THE PROBLEM
Report back every line in the data that includes the string "chacun".

Saved entries:

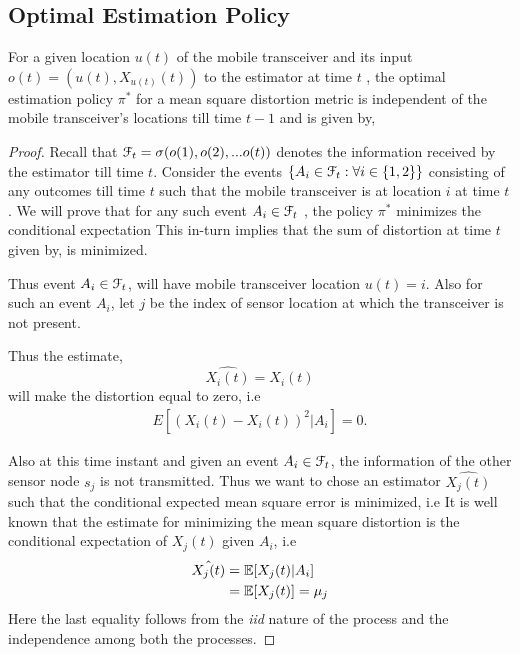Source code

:\documentclass[a4paper,english,12pt]{article}
\begin{document}
\subsection{Optimal Estimation Policy}
\begin{thm}\label{theta}
For a given location $u(t)$ of the mobile transceiver and its input \\ $o(t)=(u(t), X_{u(t)}(t))$ to the estimator at time $t$ , the optimal estimation policy $\pi^*$ for a mean square distortion metric is independent  of the mobile transceiver's locations till time $t-1$  and is given by,

\end{thm}
\begin{proof}


Recall that  $\mathcal{F}_t=\sigma(o(1),o(2),... o(t))$ denotes the information received by the estimator till time $t$. Consider the events   $\{A_i \in \mathcal{F}_t : \forall i \in \{1,2\}\}$  consisting of any outcomes till time $t$ such that  the  mobile transceiver is at location $i$ at time $t$.
 We will prove that for any such event $A_i \in \mathcal{F}_t$ , the  policy $\pi^*$ minimizes the conditional expectation  This in-turn implies that the sum of distortion at time $t$  given by,  is minimized.

Thus event $A_i \in \mathcal{F}_t$, will have mobile transceiver location $u(t)=i$. Also for such an event $A_i$, let $j$ be the index of sensor location at which the transceiver is not present.

 Thus the estimate, 
 \begin{equation}
 \hat{X_i(t)}= X_i(t) 
 \end{equation}
  will make the distortion equal to zero, i.e \begin{align}\label{mse_0}
  E[(X_i(t)-X_i(t))^2|A_i]=0.
  \end{align}

Also at this time instant  and given an event $A_i \in \mathcal{F}_t$, the information of the other sensor node $s_j$ is not transmitted. Thus we want to chose an estimator $\hat{X_{j}(t)}$ such that the conditional expected mean square error is minimized, i.e
  It is well known that the estimate for minimizing the mean square distortion is the conditional expectation of $X_j(t)$ given $A_i$, i.e 
\begin{align}\label{mse}\hat{X_{j}(t)}&=\mathbb{E}[X_{j}(t)|A_i] \nonumber\\
&=\mathbb{E}[X_{j}(t)]=\mu_j
\end{align}
Here the last equality follows from the \textit{iid} nature of the process and the independence among both the processes.
\end{proof}
\end{document}
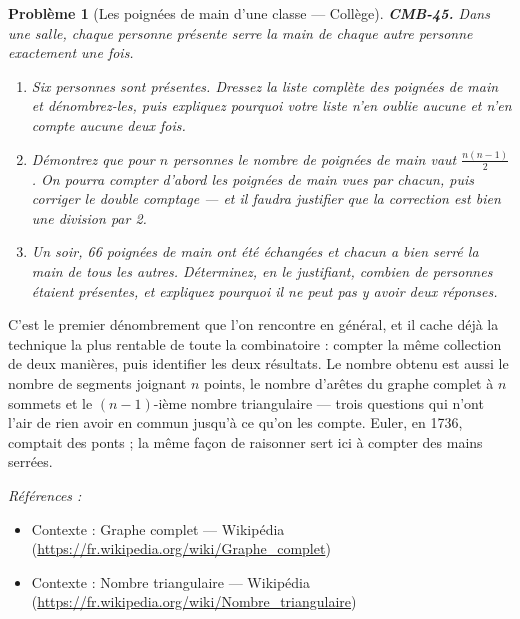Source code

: \documentclass[11pt]{article}
\newtheorem{problem}{Problème}
\newenvironment{refs}{\par\small\noindent\emph{Références :}\begin{itemize}\setlength\itemsep{0pt}}{\end{itemize}\normalsize}
\begin{document}
\begin{problem}[{Les poignées de main d'une classe --- Collège}]
\textbf{CMB-45.} Dans une salle, chaque personne présente serre la main de chaque autre personne
exactement une fois.
\begin{enumerate}
\item[(a)] Six personnes sont présentes. Dressez la liste complète des poignées de main et dénombrez-les,
puis expliquez pourquoi votre liste n'en oublie aucune et n'en compte aucune deux fois.
\item[(b)] Démontrez que pour $ n $ personnes le nombre de poignées de main vaut $ \frac{n(n-1)}{2} $.
On pourra compter d'abord les poignées de main \og{} vues \fg{} par chacun, puis corriger le double
comptage --- et il faudra justifier que la correction est bien une division par 2.
\item[(c)] Un soir, 66 poignées de main ont été échangées et chacun a bien serré la main de tous les
autres. Déterminez, en le justifiant, combien de personnes étaient présentes, et expliquez pourquoi
il ne peut pas y avoir deux réponses.
\end{enumerate}

\end{problem}

\noindent C'est le premier dénombrement que l'on rencontre en général, et il cache déjà la
technique la plus rentable de toute la combinatoire : compter la même collection de deux manières,
puis identifier les deux résultats. Le nombre obtenu est aussi le nombre de segments joignant
$ n $ points, le nombre d'arêtes du graphe complet à $ n $ sommets et le $ (n-1) $-ième nombre
triangulaire --- trois questions qui n'ont l'air de rien avoir en commun jusqu'à ce qu'on les compte.
Euler, en 1736, comptait des ponts ; la même façon de raisonner sert ici à compter des mains
serrées.

\begin{refs}
\item Contexte : Graphe complet --- Wikipédia (\url{https://fr.wikipedia.org/wiki/Graphe_complet})
\item Contexte : Nombre triangulaire --- Wikipédia (\url{https://fr.wikipedia.org/wiki/Nombre_triangulaire})
\end{refs}

\bigskip
\end{document}
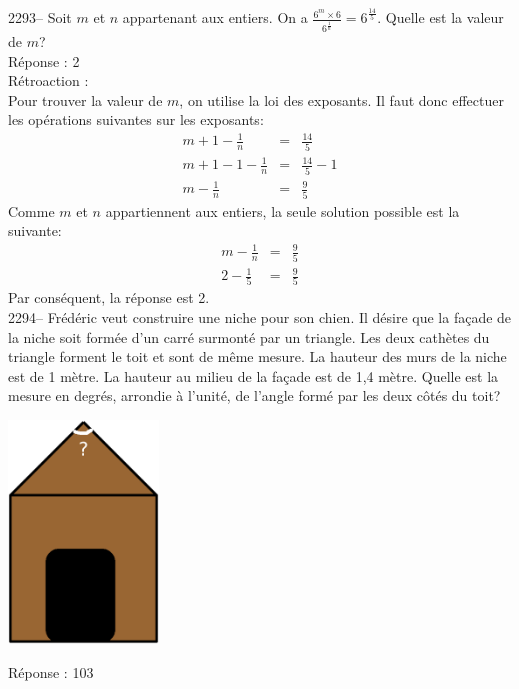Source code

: \documentclass[letterpaper, 12pt]{article}
\begin{document}
2293-- Soit $m$ et $n$ appartenant aux entiers. On a $\frac{6^{m}\times6}{6^{\frac{1}{n}}}=6^{\frac{14}{5}}$. Quelle est la valeur de $m$?\\

R\'eponse : 2\\

R\'etroaction :\\
Pour trouver la valeur de $m$, on utilise la loi des exposants. Il faut donc effectuer les op\'erations suivantes sur les exposants:
\begin{eqnarray*}
m+1-\frac{1}{n}&=&\frac{14}{5}\\[2mm]
m+1-1-\frac{1}{n}&=&\frac{14}{5}-1\\[2mm]
m-\frac{1}{n}&=&\frac{9}{5}
\end{eqnarray*}
Comme $m$ et $n$ appartiennent aux entiers, la seule solution possible est la suivante:
\begin{eqnarray*}
m-\frac{1}{n}&=&\frac{9}{5}\\[2mm]
2-\frac{1}{5}&=&\frac{9}{5}
\end{eqnarray*}
Par cons\'equent, la r\'eponse est 2.\\

2294-- Fr\'ed\'eric veut construire une niche pour son chien. Il d\'esire que la fa\c cade de la niche soit form\'ee d'un carr\'e surmont\'e par un triangle. Les deux cath\`etes du triangle forment le toit et sont de m\^eme mesure. La hauteur des murs de la niche est de 1 m\`etre. La hauteur au milieu de la fa\c cade est de 1,4 m\`etre. Quelle est la mesure en degr\'es, arrondie \`a l'unit\'e, de l'angle form\'e par les deux c\^ot\'es du toit?
\begin{center}
 \includegraphics[width=4cm,bb=14 14 627 807]{Niche2294.eps}
\end{center}

R\'eponse : 103\\
\end{document}

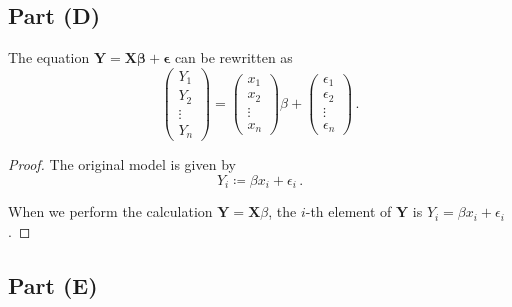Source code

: \documentclass[
]{article}
\begin{document}
\hypertarget{part-d}{%
\subsection{Part (D)}\label{part-d}}


The equation
\(\mathbf{Y} = \mathbf{X} \mathbf{\beta }+ \mathbf{\epsilon}\) can be
rewritten as \begin{equation}
   \begin{pmatrix}
       Y_1\\
       Y_2\\
       \vdots\\
       Y_n
   \end{pmatrix}
   =
   \begin{pmatrix}
       x_1\\
       x_2\\
       \vdots\\
       x_n
   \end{pmatrix}
   \beta
   +
   \begin{pmatrix}
       \epsilon_1\\
       \epsilon_2\\
       \vdots\\
       \epsilon_n
   \end{pmatrix}\,.
\end{equation}

\begin{proof}
The original model is given by
$$
   Y_i \coloneqq \beta x_i + \epsilon_i\,.
$$

When we perform the calculation $\mathbf{Y} = \mathbf{X} \beta$, the $i$-th element of
$\mathbf{Y}$ is $Y_i = \beta x_i + \epsilon_i$.
\end{proof}

\hypertarget{part-e}{%
\subsection{Part (E)}\label{part-e}}

\end{document}
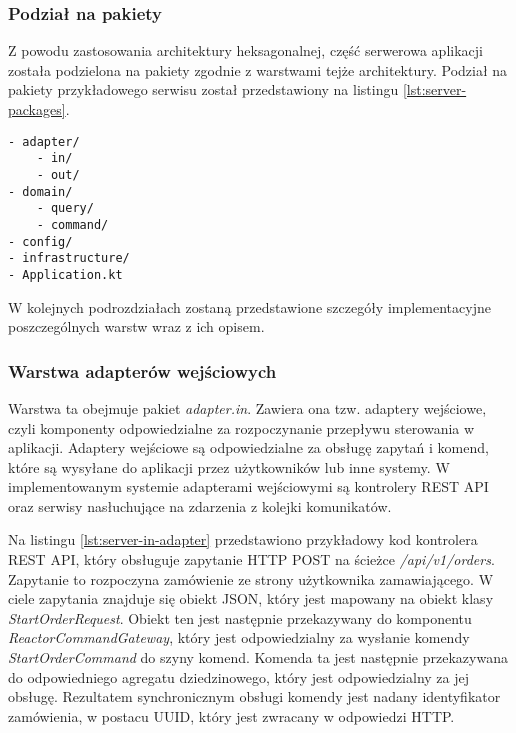 \subsubsection{Podział na pakiety}

Z powodu zastosowania architektury heksagonalnej, część serwerowa aplikacji została podzielona na pakiety zgodnie z warstwami tejże architektury. Podział na pakiety przykładowego serwisu został przedstawiony na listingu \ref{lst:server-packages}.

\begin{lstlisting}[caption={Podział na pakiety części serwerowej projektu},label={lst:server-packages},captionpos=b]
- adapter/
    - in/
    - out/
- domain/
    - query/
    - command/
- config/
- infrastructure/
- Application.kt
\end{lstlisting}

W kolejnych podrozdziałach zostaną przedstawione szczegóły implementacyjne poszczególnych warstw wraz z ich opisem.

\subsubsection{Warstwa adapterów wejściowych} 

Warstwa ta obejmuje pakiet \textit{adapter.in}. Zawiera ona tzw. adaptery wejściowe, czyli komponenty odpowiedzialne za rozpoczynanie przepływu sterowania w aplikacji. Adaptery wejściowe są odpowiedzialne za obsługę zapytań i komend, które są wysyłane do aplikacji przez użytkowników lub inne systemy. W implementowanym systemie adapterami wejściowymi są kontrolery REST API oraz serwisy nasłuchujące na zdarzenia z kolejki komunikatów.

Na listingu \ref{lst:server-in-adapter} przedstawiono przykładowy kod kontrolera REST API, który obsługuje zapytanie HTTP POST na ścieżce \textit{/api/v1/orders}. Zapytanie to rozpoczyna zamówienie ze strony użytkownika zamawiającego. W ciele zapytania znajduje się obiekt JSON, który jest mapowany na obiekt klasy \textit{StartOrderRequest}. Obiekt ten jest następnie przekazywany do komponentu \textit{ReactorCommandGateway}, który jest odpowiedzialny za wysłanie komendy \textit{StartOrderCommand} do szyny komend. Komenda ta jest następnie przekazywana do odpowiedniego agregatu dziedzinowego, który jest odpowiedzialny za jej obsługę. Rezultatem synchronicznym obsługi komendy jest nadany identyfikator zamówienia, w postacu UUID, który jest zwracany w odpowiedzi HTTP.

TASK RESPONSE
On pourra compter d'abord les poignées de main \og{} vues \fg{} par chacun, puis corriger le double
\item[(c)] Un soir, 66 poignées de main ont été échangées et chacun a bien serré la main de tous les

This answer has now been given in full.